Für Land­graf stellt sein Ausstieg den »Bruch mit der Bewe­gung« dar. Für die Neon­aziszene bedeutet so eine Abkehr in erster Lin­ie einen Ver­rat, der gerächt wer­den soll. Als sich Land­graf im Okto­ber 2005 zunächst von seinen poli­tis­chen Ämtern zurück­zog und schließlich das »Ber­liner Info­por­tal« ein­stellte, seien einzelne Nach­fra­gen sein­er früheren Kam­er­aden gekom­men. Einige hät­ten erfahren wollen, ob sein Rück­zug auch die gemein­samen Ansicht­en in Frage stelle. Andere hät­ten bemerkt, dass ihnen seine Kom­pe­tenz in Fra­gen der Organ­i­sa­tion fehle.

Zunächst bracht­en sie vor allem ihre Ent­täuschung zum Aus­druck. Dann aber habe sich der Ton ver­schärft. Vor allem auch im Zusam­men­hang mit ein­er Veröf­fentlichung im Antifaschis­tis­chen Infoblatt, als deren Urhe­ber Land­graf ange­se­hen wurde. Die Fra­gen wur­den gereizter und vor allem dro­hen­der. Ehe­ma­lige Fre­unde hät­ten begonnen, ihn zu beobacht­en. Im Dezem­ber kam es dann zu ein­er direk­ten Auseinan­der­set­zung auf einem Wei­h­nachts­markt in Berlin, der er sich nach eini­gen Belei­di­gun­gen und ver­balen Dro­hun­gen nur durch einen Rück­zug und der Fahrt mit einem Taxi habe entziehen kön­nen, wie er berichtet.

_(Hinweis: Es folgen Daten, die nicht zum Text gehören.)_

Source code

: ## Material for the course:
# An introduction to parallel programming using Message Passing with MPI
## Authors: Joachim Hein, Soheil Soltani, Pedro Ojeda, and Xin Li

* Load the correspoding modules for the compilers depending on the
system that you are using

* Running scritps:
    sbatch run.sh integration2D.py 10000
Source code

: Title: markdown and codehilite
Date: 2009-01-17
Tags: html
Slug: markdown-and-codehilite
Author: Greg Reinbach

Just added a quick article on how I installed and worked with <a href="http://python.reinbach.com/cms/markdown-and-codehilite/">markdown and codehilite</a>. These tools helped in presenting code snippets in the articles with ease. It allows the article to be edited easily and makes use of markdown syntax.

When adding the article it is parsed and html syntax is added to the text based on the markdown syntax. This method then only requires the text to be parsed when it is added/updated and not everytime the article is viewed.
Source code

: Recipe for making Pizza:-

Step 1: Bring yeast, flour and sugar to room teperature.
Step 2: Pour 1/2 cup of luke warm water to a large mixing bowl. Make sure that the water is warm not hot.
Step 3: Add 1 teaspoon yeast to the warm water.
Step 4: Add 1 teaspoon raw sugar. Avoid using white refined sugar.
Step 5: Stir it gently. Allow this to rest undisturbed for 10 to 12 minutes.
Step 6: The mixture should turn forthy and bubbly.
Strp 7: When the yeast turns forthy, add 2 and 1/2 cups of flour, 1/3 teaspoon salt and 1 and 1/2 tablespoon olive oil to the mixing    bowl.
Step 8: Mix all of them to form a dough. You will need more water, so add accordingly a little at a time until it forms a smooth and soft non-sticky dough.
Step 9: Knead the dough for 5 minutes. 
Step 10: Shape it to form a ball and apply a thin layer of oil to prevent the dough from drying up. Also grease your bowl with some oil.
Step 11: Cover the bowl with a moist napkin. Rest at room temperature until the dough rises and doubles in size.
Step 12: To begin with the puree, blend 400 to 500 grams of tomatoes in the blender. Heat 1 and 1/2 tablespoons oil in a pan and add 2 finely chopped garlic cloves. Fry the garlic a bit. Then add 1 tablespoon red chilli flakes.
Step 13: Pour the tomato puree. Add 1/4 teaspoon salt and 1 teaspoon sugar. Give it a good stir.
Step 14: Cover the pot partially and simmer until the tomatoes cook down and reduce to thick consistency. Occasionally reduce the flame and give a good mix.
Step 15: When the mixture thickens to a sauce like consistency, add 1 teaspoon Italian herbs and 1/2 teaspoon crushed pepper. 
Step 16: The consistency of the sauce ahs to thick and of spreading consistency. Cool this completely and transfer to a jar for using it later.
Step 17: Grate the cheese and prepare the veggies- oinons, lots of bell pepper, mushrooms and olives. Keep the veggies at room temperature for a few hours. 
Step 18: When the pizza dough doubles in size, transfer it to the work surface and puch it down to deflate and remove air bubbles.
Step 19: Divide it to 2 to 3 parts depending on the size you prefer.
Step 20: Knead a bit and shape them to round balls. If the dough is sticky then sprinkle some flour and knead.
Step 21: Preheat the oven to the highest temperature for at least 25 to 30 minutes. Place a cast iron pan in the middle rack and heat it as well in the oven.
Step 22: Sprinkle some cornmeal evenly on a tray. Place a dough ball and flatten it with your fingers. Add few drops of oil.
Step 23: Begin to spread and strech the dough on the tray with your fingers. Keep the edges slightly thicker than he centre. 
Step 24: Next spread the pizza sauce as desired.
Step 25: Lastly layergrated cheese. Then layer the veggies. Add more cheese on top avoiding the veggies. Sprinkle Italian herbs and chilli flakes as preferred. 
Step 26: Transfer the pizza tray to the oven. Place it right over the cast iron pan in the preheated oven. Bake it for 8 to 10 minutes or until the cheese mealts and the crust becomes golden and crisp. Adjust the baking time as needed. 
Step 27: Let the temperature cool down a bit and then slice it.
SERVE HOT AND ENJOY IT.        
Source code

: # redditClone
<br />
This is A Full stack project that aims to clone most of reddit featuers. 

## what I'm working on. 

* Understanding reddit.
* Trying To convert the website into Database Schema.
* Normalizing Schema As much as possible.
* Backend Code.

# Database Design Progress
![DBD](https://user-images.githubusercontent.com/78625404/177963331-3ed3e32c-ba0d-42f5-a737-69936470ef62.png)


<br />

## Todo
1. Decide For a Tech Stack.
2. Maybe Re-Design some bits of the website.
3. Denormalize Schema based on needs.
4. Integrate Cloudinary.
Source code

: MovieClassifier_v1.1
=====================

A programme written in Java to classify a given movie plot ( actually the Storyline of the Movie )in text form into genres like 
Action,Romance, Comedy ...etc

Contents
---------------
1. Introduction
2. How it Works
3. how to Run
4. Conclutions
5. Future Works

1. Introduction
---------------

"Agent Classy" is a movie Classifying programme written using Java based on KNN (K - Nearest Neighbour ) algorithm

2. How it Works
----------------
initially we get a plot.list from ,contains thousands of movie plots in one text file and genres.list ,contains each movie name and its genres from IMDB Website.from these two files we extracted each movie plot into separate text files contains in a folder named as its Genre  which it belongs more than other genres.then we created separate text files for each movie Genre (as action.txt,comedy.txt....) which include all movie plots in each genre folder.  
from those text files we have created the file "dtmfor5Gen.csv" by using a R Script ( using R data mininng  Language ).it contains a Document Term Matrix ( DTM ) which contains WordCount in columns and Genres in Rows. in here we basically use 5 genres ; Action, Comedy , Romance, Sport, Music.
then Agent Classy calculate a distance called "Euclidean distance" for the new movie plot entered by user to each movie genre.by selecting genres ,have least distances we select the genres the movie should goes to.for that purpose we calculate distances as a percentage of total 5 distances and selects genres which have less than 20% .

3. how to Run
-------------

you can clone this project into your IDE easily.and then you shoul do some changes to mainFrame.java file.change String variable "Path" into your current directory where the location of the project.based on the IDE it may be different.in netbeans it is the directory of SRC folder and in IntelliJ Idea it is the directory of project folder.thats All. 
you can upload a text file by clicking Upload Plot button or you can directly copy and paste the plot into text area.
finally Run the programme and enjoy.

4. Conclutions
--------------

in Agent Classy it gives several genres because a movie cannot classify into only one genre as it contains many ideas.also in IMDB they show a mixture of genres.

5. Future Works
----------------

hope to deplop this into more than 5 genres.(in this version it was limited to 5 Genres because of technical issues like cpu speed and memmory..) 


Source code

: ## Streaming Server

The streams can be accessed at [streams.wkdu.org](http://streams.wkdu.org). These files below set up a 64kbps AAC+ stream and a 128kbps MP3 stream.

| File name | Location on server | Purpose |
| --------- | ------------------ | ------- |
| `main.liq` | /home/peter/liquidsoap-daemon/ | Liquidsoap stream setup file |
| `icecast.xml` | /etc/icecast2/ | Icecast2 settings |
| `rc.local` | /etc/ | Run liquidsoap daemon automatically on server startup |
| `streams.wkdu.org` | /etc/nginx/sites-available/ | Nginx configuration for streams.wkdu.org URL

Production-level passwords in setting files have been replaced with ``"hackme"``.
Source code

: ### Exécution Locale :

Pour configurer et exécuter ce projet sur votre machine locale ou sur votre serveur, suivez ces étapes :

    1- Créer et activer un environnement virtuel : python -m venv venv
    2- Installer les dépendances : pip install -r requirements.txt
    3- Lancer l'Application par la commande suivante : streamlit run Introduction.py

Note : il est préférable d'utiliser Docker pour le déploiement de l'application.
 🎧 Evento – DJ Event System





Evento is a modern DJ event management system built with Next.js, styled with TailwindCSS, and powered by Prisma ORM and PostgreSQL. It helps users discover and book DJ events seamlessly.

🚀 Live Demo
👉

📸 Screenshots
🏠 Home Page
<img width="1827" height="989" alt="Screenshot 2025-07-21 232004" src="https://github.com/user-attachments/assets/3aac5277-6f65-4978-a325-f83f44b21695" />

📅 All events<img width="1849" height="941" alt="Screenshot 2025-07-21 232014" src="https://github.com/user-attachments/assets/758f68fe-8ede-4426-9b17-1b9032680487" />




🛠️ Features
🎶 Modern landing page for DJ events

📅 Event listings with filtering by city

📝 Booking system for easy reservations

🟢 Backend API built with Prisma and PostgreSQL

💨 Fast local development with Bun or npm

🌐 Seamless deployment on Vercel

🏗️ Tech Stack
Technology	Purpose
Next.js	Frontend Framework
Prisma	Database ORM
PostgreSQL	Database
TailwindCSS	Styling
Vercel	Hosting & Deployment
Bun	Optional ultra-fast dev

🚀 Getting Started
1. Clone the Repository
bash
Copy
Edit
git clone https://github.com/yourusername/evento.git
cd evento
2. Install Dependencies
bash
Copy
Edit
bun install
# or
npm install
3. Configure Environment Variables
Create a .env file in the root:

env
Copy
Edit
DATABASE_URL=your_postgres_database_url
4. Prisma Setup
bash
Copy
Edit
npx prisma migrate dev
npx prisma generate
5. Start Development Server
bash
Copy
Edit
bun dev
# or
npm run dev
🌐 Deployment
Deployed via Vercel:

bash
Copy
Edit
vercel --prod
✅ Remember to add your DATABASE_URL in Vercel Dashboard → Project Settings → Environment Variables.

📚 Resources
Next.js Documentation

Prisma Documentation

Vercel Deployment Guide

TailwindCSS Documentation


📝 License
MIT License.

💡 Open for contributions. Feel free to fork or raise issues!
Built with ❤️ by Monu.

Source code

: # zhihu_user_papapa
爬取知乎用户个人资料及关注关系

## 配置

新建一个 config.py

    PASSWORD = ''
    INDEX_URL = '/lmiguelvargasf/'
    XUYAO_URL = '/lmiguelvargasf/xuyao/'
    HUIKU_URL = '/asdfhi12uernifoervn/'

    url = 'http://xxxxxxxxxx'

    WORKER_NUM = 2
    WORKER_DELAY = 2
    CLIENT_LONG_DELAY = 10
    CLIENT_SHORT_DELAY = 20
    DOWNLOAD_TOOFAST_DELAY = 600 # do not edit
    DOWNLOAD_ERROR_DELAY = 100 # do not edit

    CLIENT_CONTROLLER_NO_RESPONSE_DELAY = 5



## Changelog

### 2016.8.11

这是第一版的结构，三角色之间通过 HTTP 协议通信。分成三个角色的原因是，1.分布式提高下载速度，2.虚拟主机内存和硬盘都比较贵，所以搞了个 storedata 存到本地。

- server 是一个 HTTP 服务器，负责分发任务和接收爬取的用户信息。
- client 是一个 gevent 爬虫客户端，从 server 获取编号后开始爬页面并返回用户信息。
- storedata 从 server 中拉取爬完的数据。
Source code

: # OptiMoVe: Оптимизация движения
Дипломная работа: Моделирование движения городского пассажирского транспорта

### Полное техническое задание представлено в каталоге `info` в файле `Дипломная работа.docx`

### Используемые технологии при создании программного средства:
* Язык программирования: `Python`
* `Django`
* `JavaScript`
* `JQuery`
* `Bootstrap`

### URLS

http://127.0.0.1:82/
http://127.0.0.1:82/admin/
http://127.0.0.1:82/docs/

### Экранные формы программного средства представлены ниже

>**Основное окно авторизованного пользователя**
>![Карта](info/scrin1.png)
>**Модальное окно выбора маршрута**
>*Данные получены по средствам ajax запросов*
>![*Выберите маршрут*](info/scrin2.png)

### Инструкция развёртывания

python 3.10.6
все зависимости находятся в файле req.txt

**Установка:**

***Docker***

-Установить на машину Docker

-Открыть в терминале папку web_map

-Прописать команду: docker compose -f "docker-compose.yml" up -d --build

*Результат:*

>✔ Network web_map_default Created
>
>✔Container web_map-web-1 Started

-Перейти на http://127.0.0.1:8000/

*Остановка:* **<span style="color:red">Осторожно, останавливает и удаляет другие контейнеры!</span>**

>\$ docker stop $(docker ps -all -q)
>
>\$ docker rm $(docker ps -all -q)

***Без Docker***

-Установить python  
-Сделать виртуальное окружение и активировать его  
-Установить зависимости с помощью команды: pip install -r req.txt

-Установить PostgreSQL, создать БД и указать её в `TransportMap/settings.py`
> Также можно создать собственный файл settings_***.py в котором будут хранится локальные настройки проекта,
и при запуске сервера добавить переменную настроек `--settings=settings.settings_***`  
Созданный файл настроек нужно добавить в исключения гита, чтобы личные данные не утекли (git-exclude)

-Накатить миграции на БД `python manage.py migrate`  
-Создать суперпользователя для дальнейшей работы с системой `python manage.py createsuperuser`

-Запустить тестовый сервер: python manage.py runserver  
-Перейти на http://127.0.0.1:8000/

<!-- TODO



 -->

Son­ja Luzar vom Vere­in »Jugend engagiert in Pots­dam«, der Opfer rechter Gewalt unter­stützt und die Prozesse gegen Neon­azis vor Amts- und Landgericht­en beobachtet, ist sich unsich­er, welchen Ein­fluss Land­grafs Ausstieg auf die Beteili­gung von Neon­azis an laufend­en Gerichtsver­fahren habe. Sie kon­nte fest­stellen, dass ihr Erscheinen weniger organ­isiert sei und eher in kleineren Grup­pen erfolge; ins­ge­samt wür­den sie sich derzeit ruhiger ver­hal­ten. Dies führt sie allerd­ings auch darauf zurück, dass einige Recht­sex­trem­is­ten inzwis­chen auch Anzeigen wegen Belei­di­gung am Hals haben. Bei der Verkün­dung des Urteils am 28. März kam es wieder­holt zu Pöbeleien gegen linke Zuschauer im Gerichtssaal.